Spotting False Teachers

Spotting False Teachers
2 Peter 2:1-3

People have an expectation that those who talk about God must also be serv-ing Him and His people's best interests. I wish that were always true. However, the many warnings about deceivers entering the church are as relevant today as when the New Testament writers penned them.

In case you think I am overstating the problem, let me point you to the words of Jesus: "See to it that no one misleads you" (Matt. 24:4). He warned that many would falsely claim God had sent them. Christ was not talking only about events in the decades of the early church. His caution was directed at the generations to come—particularly those living during the present earth's last days.

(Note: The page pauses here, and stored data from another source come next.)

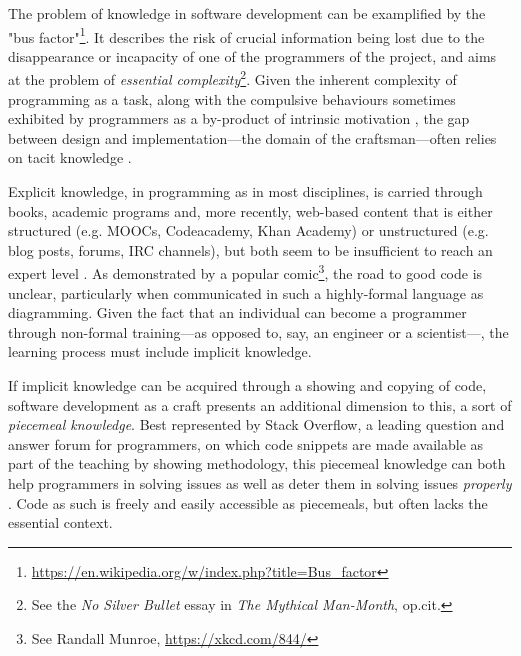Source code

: The problem of knowledge in software development can be examplified by the "bus factor"\footnote{\url{https://en.wikipedia.org/w/index.php?title=Bus_factor}}. It describes the risk of crucial information being lost due to the disappearance or incapacity of one of the programmers of the project, and aims at the problem of \emph{essential complexity}\footnote{See the \emph{No Silver Bullet} essay in \emph{The Mythical Man-Month}, op.cit.}. Given the inherent complexity of programming as a task, along with the compulsive behaviours sometimes exhibited by programmers as a by-product of intrinsic motivation \citep{weizenbaum_computer_1976}, the gap between design and implementation---the domain of the craftsman---often relies on tacit knowledge \citep{collins_tacit_2010}.

Explicit knowledge, in programming as in most disciplines, is carried through books, academic programs and, more recently, web-based content that is either structured (e.g. MOOCs, Codeacademy, Khan Academy) or unstructured (e.g. blog posts, forums, IRC channels), but both seem to be insufficient to reach an expert level \citep{davies_models_1993}. As demonstrated by a popular comic\footnote{See Randall Munroe, \url{https://xkcd.com/844/}}, the road to good code is unclear, particularly when communicated in such a highly-formal language as diagramming. Given the fact that an individual can become a programmer through non-formal training---as opposed to, say, an engineer or a scientist---, the learning process must include implicit knowledge.

If implicit knowledge can be acquired through a showing and copying of code, software development as a craft presents an additional dimension to this, a sort of \emph{piecemeal knowledge}. Best represented by Stack Overflow, a leading question and answer forum for programmers, on which code snippets are made available as part of the teaching by showing methodology, this piecemeal knowledge can both help programmers in solving issues as well as deter them in solving issues \emph{properly} \citep{treude_understanding_2017}. Code as such is freely and easily accessible as piecemeals, but often lacks the essential context.

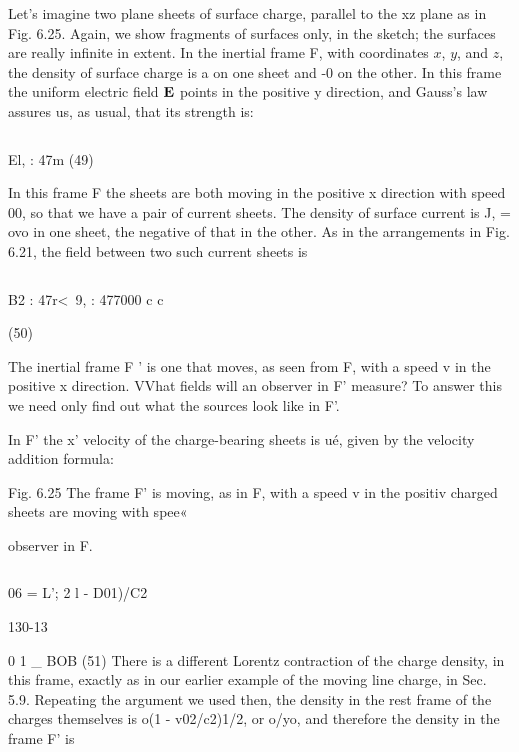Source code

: Let's imagine two plane sheets of surface charge, parallel to the
xz plane as in Fig. 6.25. Again, we show fragments of surfaces only,
in the sketch; the surfaces are really infinite in extent. In the inertial
frame F, with coordinates $x$, $y$, and $z$, the density of surface charge
is a on one sheet and -0 on the other. In this frame the uniform
electric field $\mathbf{E}$ points in the positive y direction, and Gauss's law
assures us, as usual, that its strength is:

\begin{equation}
\end{equation}

El, : 47m (49)

In this frame F the sheets are both moving in the positive x direction
with speed 00, so that we have a pair of current sheets. The
density of surface current is J, = ovo in one sheet, the negative of
that in the other. As in the arrangements in Fig. 6.21, the field between
two such current sheets is

\begin{equation}
\end{equation}

B2 : 47r<~9, : 477000
c c

(50)

The inertial frame F ' is one that moves, as seen from F, with a speed
v in the positive x direction. VVhat fields will an observer in F'
measure? To answer this we need only find out what the sources look
like in F'.

In F' the x' velocity of the charge-bearing sheets is ué, given by
the velocity addition formula:

 

Fig. 6.25 The frame F' is moving, as
in F, with a speed v in the positiv
charged sheets are moving with spee«

observer in F.

\begin{equation}
\end{equation}

06 = L'; 2
l - D01)/C2

130-13

0 1 _ BOB (51)
There is a different Lorentz contraction of the charge density, in this
frame, exactly as in our earlier example of the moving line charge,
in Sec. 5.9. Repeating the argument we used then, the density in
the rest frame of the charges themselves is o(1 - v02/c2)1/2, or o/yo,
and therefore the density in the frame F' is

The apostle Peter gives a helpful test with which to evaluate teachers and preachers of God's Word:

A deceiver attempts to manipulate and exploit his hearers. He uses half-truths, exciting promises, and flowery language to draw in followers. In particular, we're to be on guard against the erroneous doctrine that denies the truth of the entire Bible.
Many false teachers will have a problem with sensuality.
Most will also be greedy and materialistic. If we observe these habits in the life of a leader, we must reject his or her teaching.
How can you see past a false teacher's camouflage, cunning, and/or charisma? Filling your mind with Scripture will enable you to compare what someone says and does with biblical truth. Follow the Psalmist's example: treasure God's Word in your heart so that you will not sin against Him (Ps. 119:11).